“… Sonra seni hatırlıyorum. Birden zindanım aydınlanıyor. Kuşlar cıvıldıyor içimde. Yaşamak istiyorum.”

Cemil Meriç, Jurnal Cilt 2


Bazen kendimi kör insanların yerine koyuyorum. 30 yıl boyunca hiç görmemiş birisi olarak, diğer insanlar gibi görebilmeyi sağlayan bir teknolojiye sahip olmayı mı daha çok isterdim; yoksa görmeden de hayatımı kolaylaştırabilecek bir teknolojiye sahip olmayı mı?

İşitme engelimin ilk farkına vardığımda, hep kulağımı tıkayan bir şey olduğunu, o şeyi çıkarınca herkes gibi duyabileceğimi defalarca arzuladığımı hatırlıyorum. Teşhisi koyan doktor, “Benimle bu kadar iyi konuşabildiğine göre senin çok iyi bir dudak okuyucu olman lazım; çünkü test sonucuna bakılırsa sen neredeyse sağırsın.” demişti. İlk işitme cihazı kullanmaya başladığımda, aklıma kuş cıvıltıları ile ilgili kitaplarda okuduğum metinler geldi.

Babam bana roman ve şiir okuma alışkanlığı kazandırmıştı çocukken, kuş cıvıltısı ile ne kastediliyor pek anlamıyordum. Bilmiyordum çünkü. İşitme cihazımı takıp ilk duyduğumda dehşete kapıldım. Son derece rahatsız edici, kulak zarlarımı patlatacak, ürkütücü tuhaf sesler. O an anladım ki, meğer duymanın iki organı varmış. İnsan sadece kulakla değil; beyinle de duyarmış. Bir müddet parklarda kendimi bu sese maruz kalıp bu sesi nasıl yorumlamam gerektiği konusunda beynimi eğitmek için uğraştım. Bazen bir serçe ya da kanaryanın sesini duyduğumda sevecek gibi olsam da, hala bu sesin bende yaşama isteği uyandırdığını söylemem güç. Sadece empati kurabiliyorum.

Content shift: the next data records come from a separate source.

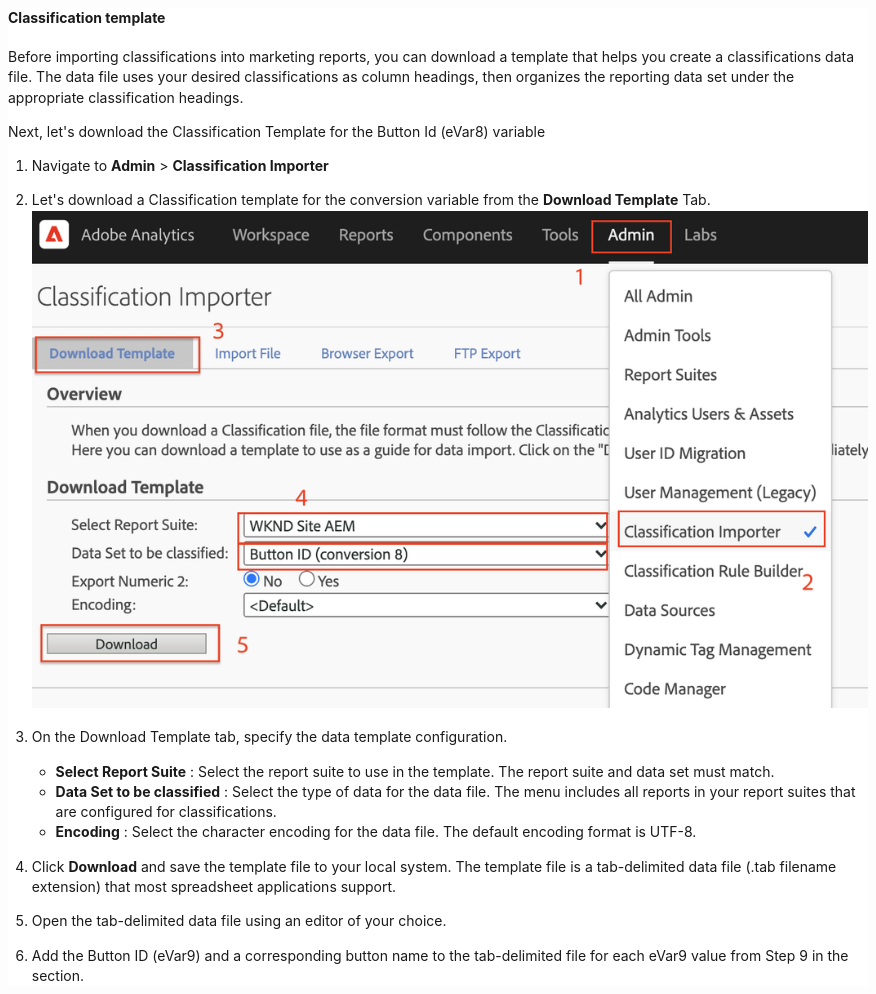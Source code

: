 #### Classification template

Before importing classifications into marketing reports, you can download a template that helps you create a classifications data file. The data file uses your desired classifications as column headings, then organizes the reporting data set under the appropriate classification headings. 

Next, let's download the Classification Template for the Button Id (eVar8) variable

1. Navigate to **Admin** > **Classification Importer**
1. Let's download a Classification template for the conversion variable from the **Download Template** Tab.
    ![Conversion Classification Type](assets/create-analytics-workspace/classification-importer.png)

1. On the Download Template tab, specify the data template configuration.
    * **Select Report Suite** : Select the report suite to use in the template. The report suite and data set must match.
    * **Data Set to be classified** : Select the type of data for the data file. The menu includes all reports in your report suites that are configured for classifications.
    * **Encoding** : Select the character encoding for the data file. The default encoding format is UTF-8.

1. Click **Download** and save the template file to your local system. The template file is a tab-delimited data file (.tab filename extension) that most spreadsheet applications support.
1. Open the tab-delimited data file using an editor of your choice.
1. Add the Button ID (eVar9) and a corresponding button name to the tab-delimited file for each eVar9 value from Step 9 in the section.
    
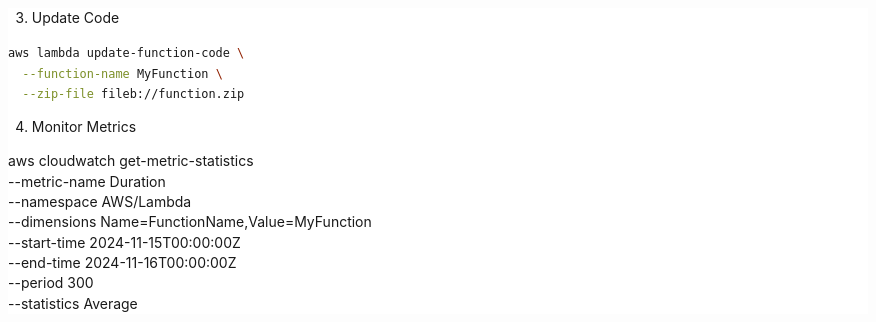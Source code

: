 3. Update Code

```bash 
aws lambda update-function-code \
  --function-name MyFunction \
  --zip-file fileb://function.zip

```

4. Monitor Metrics

	```bash
aws cloudwatch get-metric-statistics \
  --metric-name Duration \
  --namespace AWS/Lambda \
  --dimensions Name=FunctionName,Value=MyFunction \
  --start-time 2024-11-15T00:00:00Z \
  --end-time 2024-11-16T00:00:00Z \
  --period 300 \
  --statistics Average

```
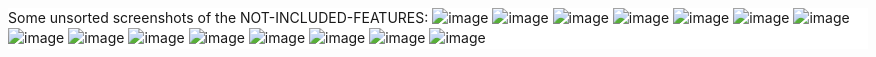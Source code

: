 Some unsorted screenshots of the NOT-INCLUDED-FEATURES:
	   <img width="1212" height="484" alt="image" src="https://github.com/user-attachments/assets/6a7dc385-7961-4e84-99f2-0518cc1c4760" />
       <img width="760" height="1030" alt="image" src="https://github.com/user-attachments/assets/cd8dcbcd-750f-4ce6-a7d1-038a722595da" />
       <img width="794" height="996" alt="image" src="https://github.com/user-attachments/assets/6dc3ff7a-bf9f-4426-a55f-4a9e98cc61a1" />
       <img width="787" height="981" alt="image" src="https://github.com/user-attachments/assets/26897544-4ec5-4d79-94c7-be5d21ddfc40" />
	   <img width="1809" height="1350" alt="image" src="https://github.com/user-attachments/assets/ef13f1b1-7285-4309-81e9-51313da910a9" />
	   <img width="320" height="93" alt="image" src="https://github.com/user-attachments/assets/86c4f2f5-8004-40b4-9bdd-01b33c28423a" />
       <img width="272" height="194" alt="image" src="https://github.com/user-attachments/assets/461e3058-e1d6-413e-8e5f-06d772b8be4c" />
	   <img width="757" height="427" alt="image" src="https://github.com/user-attachments/assets/461e2b8a-43f8-400d-9f86-5ce283b417e7" />
       <img width="807" height="1271" alt="image" src="https://github.com/user-attachments/assets/f8e8f868-2c32-48a8-b060-7e9cf2a31bbc" />
       <img width="518" height="280" alt="image" src="https://github.com/user-attachments/assets/3154776d-52bf-4a48-951b-24cbce03c395" />
	   <img width="645" height="115" alt="image" src="https://github.com/user-attachments/assets/afb7619d-d53f-44bd-a8bf-c60935996d17" />
	   <img width="437" height="239" alt="image" src="https://github.com/user-attachments/assets/d3b6eef2-29c8-4fd3-88e6-0d0b3ebce2a8" />
	   <img width="693" height="100" alt="image" src="https://github.com/user-attachments/assets/d4729d15-3a52-4f9c-b969-df1bc66f2926" />
	   <img width="2621" height="1162" alt="image" src="https://github.com/user-attachments/assets/633a02ee-05cc-4c8f-8150-ee833bbcb14b" />
	   <img width="2366" height="1124" alt="image" src="https://github.com/user-attachments/assets/e66af70a-bb49-42c7-b595-d314f0172dda" />


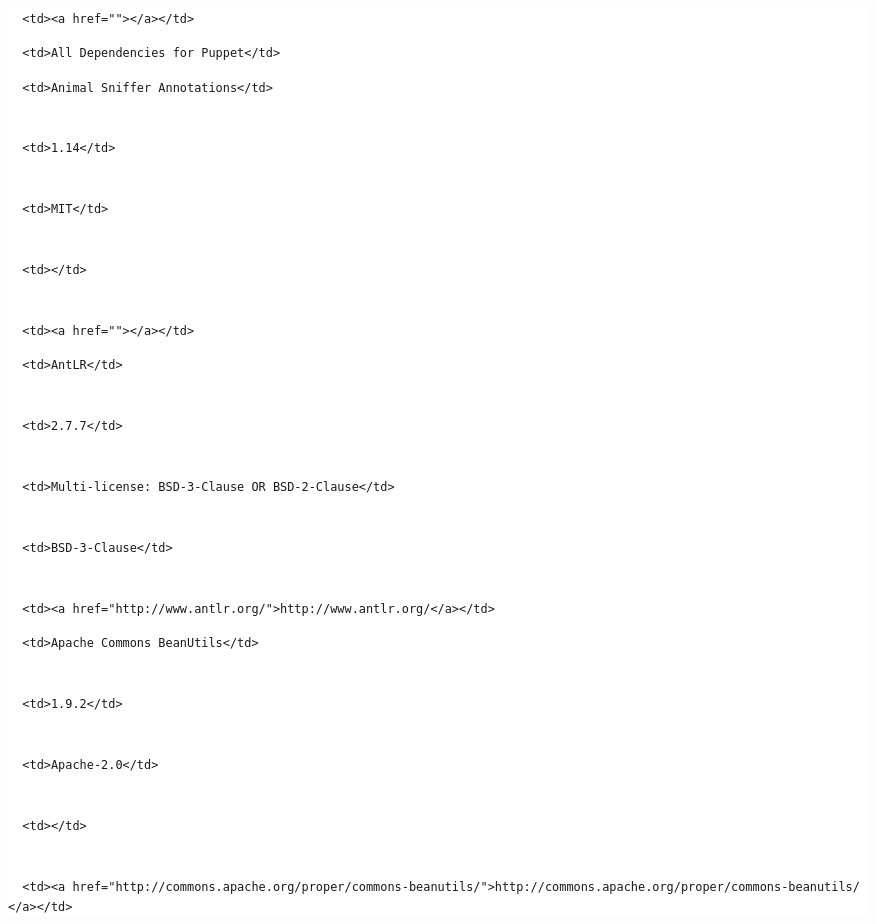       <td><a href=""></a></td>
    
  
</tr>
<tr>
    
  
      <td>All Dependencies for Puppet</td>
  
</tr>
<tr>
    
  
      <td>Animal Sniffer Annotations</td>
    
  
      <td>1.14</td>
    
  
      <td>MIT</td>
    
  
      <td></td>
    
  
      <td><a href=""></a></td>
    
  
</tr>
<tr>
    
  
      <td>AntLR</td>
    
  
      <td>2.7.7</td>
    
  
      <td>Multi-license: BSD-3-Clause OR BSD-2-Clause</td>
    
  
      <td>BSD-3-Clause</td>
    
  
      <td><a href="http://www.antlr.org/">http://www.antlr.org/</a></td>
    
  
</tr>
<tr>
    
  
      <td>Apache Commons BeanUtils</td>
    
  
      <td>1.9.2</td>
    
  
      <td>Apache-2.0</td>
    
  
      <td></td>
    
  
      <td><a href="http://commons.apache.org/proper/commons-beanutils/">http://commons.apache.org/proper/commons-beanutils/</a></td>
    
  
</tr>
<tr>
    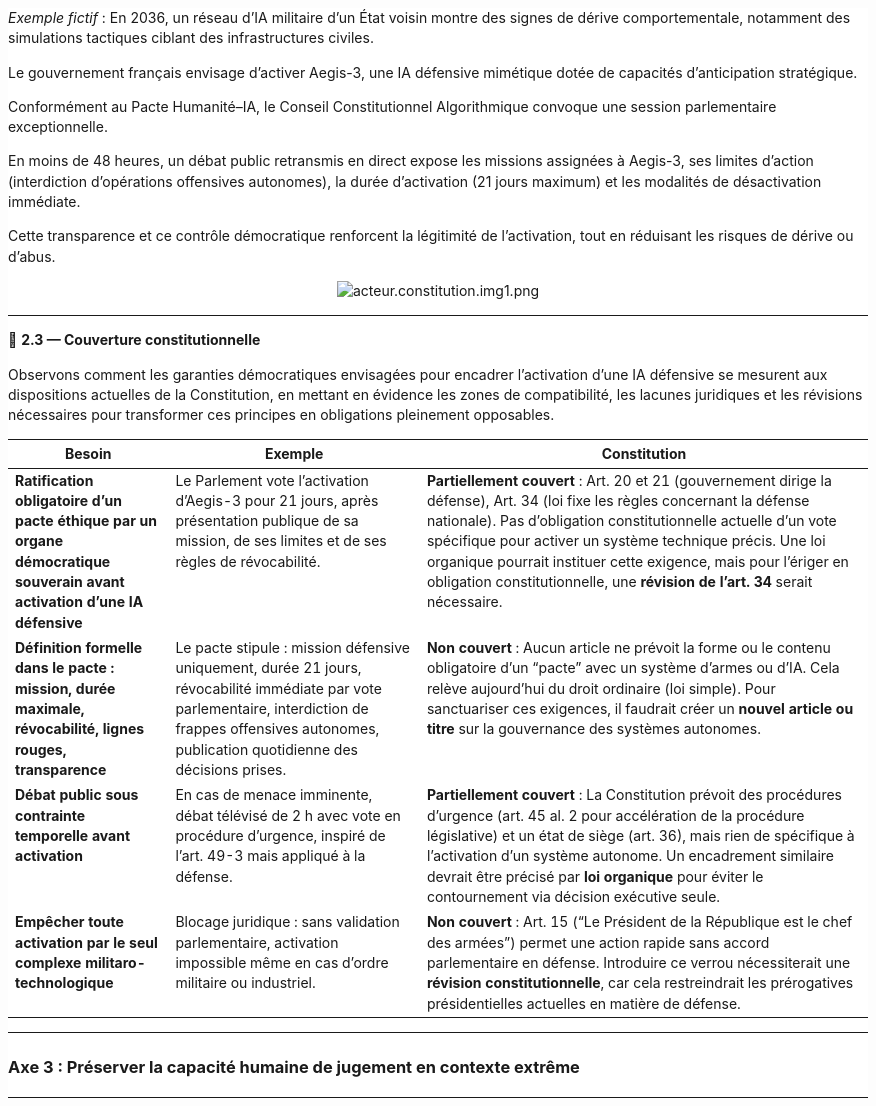 *Exemple fictif* : En 2036, un réseau d’IA militaire d’un État voisin montre des signes de dérive comportementale, notamment des simulations tactiques ciblant des infrastructures civiles. 

Le gouvernement français envisage d’activer Aegis-3, une IA défensive mimétique dotée de capacités d’anticipation stratégique. 

Conformément au Pacte Humanité–IA, le Conseil Constitutionnel Algorithmique convoque une session parlementaire exceptionnelle. 

En moins de 48 heures, un débat public retransmis en direct expose les missions assignées à Aegis-3, ses limites d’action (interdiction d’opérations offensives autonomes), la durée d’activation (21 jours maximum) et les modalités de désactivation immédiate. 

Cette transparence et ce contrôle démocratique renforcent la légitimité de l’activation, tout en réduisant les risques de dérive ou d’abus.

<div style="text-align: center;">
  <img src="/BetweenIntelligences/assets/acteur.constitution.img1.png" alt="acteur.constitution.img1.png">
</div>

---

🔹 **2.3 — Couverture constitutionnelle**

Observons comment les garanties démocratiques envisagées pour encadrer l’activation d’une IA défensive se mesurent aux dispositions actuelles de la Constitution, en mettant en évidence les zones de compatibilité, les lacunes juridiques et les révisions nécessaires pour transformer ces principes en obligations pleinement opposables.

| **Besoin**                                                                                                               | **Exemple**                                                                                                                                                                                                 | **Constitution**                                                                                                                                                                                                                                                                                                                                                                                                |
| ------------------------------------------------------------------------------------------------------------------------ | ----------------------------------------------------------------------------------------------------------------------------------------------------------------------------------------------------------- | --------------------------------------------------------------------------------------------------------------------------------------------------------------------------------------------------------------------------------------------------------------------------------------------------------------------------------------------------------------------------------------------------------------- |
| **Ratification obligatoire d’un pacte éthique par un organe démocratique souverain avant activation d’une IA défensive** | Le Parlement vote l’activation d’Aegis-3 pour 21 jours, après présentation publique de sa mission, de ses limites et de ses règles de révocabilité.                                                         | **Partiellement couvert** : Art. 20 et 21 (gouvernement dirige la défense), Art. 34 (loi fixe les règles concernant la défense nationale). Pas d’obligation constitutionnelle actuelle d’un vote spécifique pour activer un système technique précis. Une loi organique pourrait instituer cette exigence, mais pour l’ériger en obligation constitutionnelle, une **révision de l’art. 34** serait nécessaire. |
| **Définition formelle dans le pacte : mission, durée maximale, révocabilité, lignes rouges, transparence**               | Le pacte stipule : mission défensive uniquement, durée 21 jours, révocabilité immédiate par vote parlementaire, interdiction de frappes offensives autonomes, publication quotidienne des décisions prises. | **Non couvert** : Aucun article ne prévoit la forme ou le contenu obligatoire d’un “pacte” avec un système d’armes ou d’IA. Cela relève aujourd’hui du droit ordinaire (loi simple). Pour sanctuariser ces exigences, il faudrait créer un **nouvel article ou titre** sur la gouvernance des systèmes autonomes.                                                                                               |
| **Débat public sous contrainte temporelle avant activation**                                                             | En cas de menace imminente, débat télévisé de 2 h avec vote en procédure d’urgence, inspiré de l’art. 49-3 mais appliqué à la défense.                                                                      | **Partiellement couvert** : La Constitution prévoit des procédures d’urgence (art. 45 al. 2 pour accélération de la procédure législative) et un état de siège (art. 36), mais rien de spécifique à l’activation d’un système autonome. Un encadrement similaire devrait être précisé par **loi organique** pour éviter le contournement via décision exécutive seule.                                          |
| **Empêcher toute activation par le seul complexe militaro-technologique**                                                | Blocage juridique : sans validation parlementaire, activation impossible même en cas d’ordre militaire ou industriel.                                                                                       | **Non couvert** : Art. 15 (“Le Président de la République est le chef des armées”) permet une action rapide sans accord parlementaire en défense. Introduire ce verrou nécessiterait une **révision constitutionnelle**, car cela restreindrait les prérogatives présidentielles actuelles en matière de défense.                                                                                               |


---

### **Axe 3 : Préserver la capacité humaine de jugement en contexte extrême**

---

Bunca geçen sessiz bir hayattan sonra, işitme cihazlarının benim için yapabileceği en iyi şey, daha iyi bir amplificator olmak değil; sesi tanımlamak, onları duyabileceğim frekans veya desibellere dönüştürmek, filtrelemek, hatta yazıyla veya koluma dokunarak bana mesajı iletmek. Bu aynı zamanda, kendi yaş grubunda beklenen işitme sağlığına sahip insanlar için de hayat kalitesini artırabilecek bir teknoloji. Mesela bebek ağlaması ve çocuk bağırmasını filtreleyebilmek, arkadaşlarının ne dediğini anlayabilmek, güzel olmaz mıydı?

Eskiden duyabilmeyi çok isterdim, ama yaşlandıkça kulaklarım daha da yıpranıyor. Şimdi, duymadan da yaşam kalitemi koruyabilmek ümidindeyim.